== Segment start ==
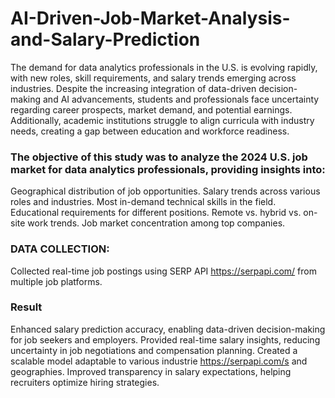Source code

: # AI-Driven-Job-Market-Analysis-and-Salary-Prediction

The demand for data analytics professionals in the U.S. is evolving rapidly, with new roles, skill requirements, and salary trends emerging across industries. Despite the increasing integration of data-driven decision-making and AI advancements, students and professionals face uncertainty regarding career prospects, market demand, and potential earnings. Additionally, academic institutions struggle to align curricula with industry needs, creating a gap between education and workforce readiness.

### The objective of this study was to analyze the 2024 U.S. job market for data analytics professionals, providing insights into:

Geographical distribution of job opportunities.
Salary trends across various roles and industries.
Most in-demand technical skills in the field.
Educational requirements for different positions.
Remote vs. hybrid vs. on-site work trends.
Job market concentration among top companies.

### DATA COLLECTION:
Collected real-time job postings using SERP API https://serpapi.com/ from multiple job platforms.

### Result
Enhanced salary prediction accuracy, enabling data-driven decision-making for job seekers and employers.
Provided real-time salary insights, reducing uncertainty in job negotiations and compensation planning.
Created a scalable model adaptable to various industrie https://serpapi.com/s and geographies.
Improved transparency in salary expectations, helping recruiters optimize hiring strategies.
== Segment end ==
What to work on: Would you give the material back exactly, minus the pictures?

Final answer:
Source code

: # AI-Driven-Job-Market-Analysis-and-Salary-Prediction

The demand for data analytics professionals in the U.S. is evolving rapidly, with new roles, skill requirements, and salary trends emerging across industries. Despite the increasing integration of data-driven decision-making and AI advancements, students and professionals face uncertainty regarding career prospects, market demand, and potential earnings. Additionally, academic institutions struggle to align curricula with industry needs, creating a gap between education and workforce readiness.

### The objective of this study was to analyze the 2024 U.S. job market for data analytics professionals, providing insights into:

Geographical distribution of job opportunities.
Salary trends across various roles and industries.
Most in-demand technical skills in the field.
Educational requirements for different positions.
Remote vs. hybrid vs. on-site work trends.
Job market concentration among top companies.

### DATA COLLECTION:
Collected real-time job postings using SERP API https://serpapi.com/ from multiple job platforms.

### Result
Enhanced salary prediction accuracy, enabling data-driven decision-making for job seekers and employers.
Provided real-time salary insights, reducing uncertainty in job negotiations and compensation planning.
Created a scalable model adaptable to various industrie https://serpapi.com/s and geographies.
Improved transparency in salary expectations, helping recruiters optimize hiring strategies.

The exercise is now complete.